Our Prototype

The magic behind the future of healthcare training

Our architecture is based mostly on the Microsoft Design and Programming guidelines, as we are developing for the Microsoft HoloLens.

A very useful resource was the Microsoft Mixed Reality Academy which provided us with lots of examples, regarding how to code for the HoloLens platform as well as very useful design guidelines for Mixed Reality.

We use numerous technologies, all working in unison in order to deliver an immersive yet educating experience for medical personnel using our product.

Our Tech Stack

  • C# inside Unity for Logic Control
  • Microsoft Mixed Reality Toolkit to make coding for the HoloLens easier
  • The powerful Lexigram API to extract medical terms and provide information about virtually any medical content (including contextual information!)
  • The Open-Source and supported by the U.S Food & Drug Administration (FDA) OpenFDA API to show possible side-effect of drugs or devices found in the context

Architecture Diagram

Below is an outline of our Architecture Diagram

An overview of the architecture of our Application

At the core of our architecture is ofcourse Microsoft HoloLens. We use the microphone for speech-to-text as well as the sensors at the top of the HoloLens for gesture recognition.

All the holographic manipulation regarding the visuals, i.e showing buttons and text is handled by the Unity3D game engine which is supported by the Microsoft Mixed Reality Toolkit written in C#.

Once the medical personnel selects to start recording speech of a doctor, the microphone start recording, and the input is converted in real-time to text to be passed to the Lexigram API

Sample Usage of Application

  1. The user selects an option from the provided menu from the HoloLens, currently the one calling the APIs for medical extraction is the Dictionary option, which is used to extract medical data from an unstructured text such as during a Hospital Ward.
  2. The voice input is converted by the HoloLens into text and we pass it using our back-end to the Lexigram API which uses a custom engine called “Lexipedia” to find medical concepts relating to a specific entity.
  3. After we get the concepts, we classify depending on whether they are a drug or a device mention. Then we pass each of those to the respective endpoint to the OpenFDA API and we receive all the publicly available information the FDA holds about those drugs or devices.
  4. The user can select each extracted medical term for further examination, such as view the FDA papers or synonyms of the device,drug or medical entity.

Implementation of Finished Functionalities

At the current time of writing, both our Front-End and Back-End work, but individually, due to some Library errors from Unity, which although it is written in C# does not support some normal .NET libraries otherwise supported by C# we will have to re-write the API calls using a different library which is supported by Unity.
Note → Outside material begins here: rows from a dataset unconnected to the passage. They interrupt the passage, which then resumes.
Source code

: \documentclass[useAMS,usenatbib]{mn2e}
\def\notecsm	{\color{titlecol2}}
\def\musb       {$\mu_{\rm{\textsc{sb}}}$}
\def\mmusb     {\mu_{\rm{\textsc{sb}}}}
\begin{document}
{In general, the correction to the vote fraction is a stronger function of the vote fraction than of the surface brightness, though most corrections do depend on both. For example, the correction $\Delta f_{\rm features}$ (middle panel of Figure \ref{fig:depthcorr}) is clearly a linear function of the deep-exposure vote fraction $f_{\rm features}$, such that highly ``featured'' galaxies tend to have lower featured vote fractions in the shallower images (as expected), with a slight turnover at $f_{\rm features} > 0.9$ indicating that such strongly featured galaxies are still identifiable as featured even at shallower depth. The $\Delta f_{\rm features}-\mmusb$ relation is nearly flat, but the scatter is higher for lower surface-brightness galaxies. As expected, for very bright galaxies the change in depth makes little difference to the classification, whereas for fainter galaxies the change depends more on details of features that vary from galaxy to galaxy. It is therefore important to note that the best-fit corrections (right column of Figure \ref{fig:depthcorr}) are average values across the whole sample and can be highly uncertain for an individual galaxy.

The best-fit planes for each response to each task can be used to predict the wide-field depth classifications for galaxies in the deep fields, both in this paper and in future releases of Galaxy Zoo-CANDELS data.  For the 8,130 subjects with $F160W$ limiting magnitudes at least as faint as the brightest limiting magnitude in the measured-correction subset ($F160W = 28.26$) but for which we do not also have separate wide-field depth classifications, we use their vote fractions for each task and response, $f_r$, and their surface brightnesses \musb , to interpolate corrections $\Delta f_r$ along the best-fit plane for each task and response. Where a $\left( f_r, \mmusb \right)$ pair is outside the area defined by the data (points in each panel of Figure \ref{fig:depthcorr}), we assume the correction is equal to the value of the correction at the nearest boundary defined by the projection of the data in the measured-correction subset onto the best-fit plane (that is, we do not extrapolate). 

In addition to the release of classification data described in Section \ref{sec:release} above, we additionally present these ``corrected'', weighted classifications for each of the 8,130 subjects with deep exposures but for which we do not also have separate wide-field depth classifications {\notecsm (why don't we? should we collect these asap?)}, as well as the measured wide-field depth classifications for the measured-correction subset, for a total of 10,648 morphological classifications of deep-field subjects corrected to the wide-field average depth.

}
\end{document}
The library has been found to re-write everything and we hope that by the time of demonstration everything will work as expected.

Front-End Completed Features

Menu follows gaze of user

The main menu follows the gaze of the user and provides useful quick access items such as the medical extraction and patient data, by pressing the respective options on the Menu.

Configurable Displays

By pressing the "Edit" icon, the user is able to move the contents around similar to moving icons on your desktop, to suit specific scenarios.

For example, a senior doctor might want to see the patient more and thus move the extracted entities further to the left or show the heart rate of the patient while talking to him.

User can interact with objects in display

The user can interact with the display, change scenes by pressing the term or diagram buttons, go back via the "back" button and view terms by pressing "term" button.

User has a high-quality experiences

As we are using the HoloToolkit all the prefabs are made to ensure that they are not pixelated, and appear clystar clear to the user.


Back-End Completed Features

Medical Entity Extraction

Using the Lexigram API we were able to correctly extract medical entities as well as contextual information from unstructured text.

Entity Filtering

We are able to filter the results by the type of the medical entity, for example "inhaler" will be classified as a "DEVICE" whereas "left knee" will be classified as "ANATOMY"

Results can be filtered using these classifications.

Get Synonyms of Medical Entities

Our back-end is able to find synonyms of extracted medical entities and display alternatives to the users.

It can also show different names for drugs, or more scientifically correct names if a general term such as "panadol" is given.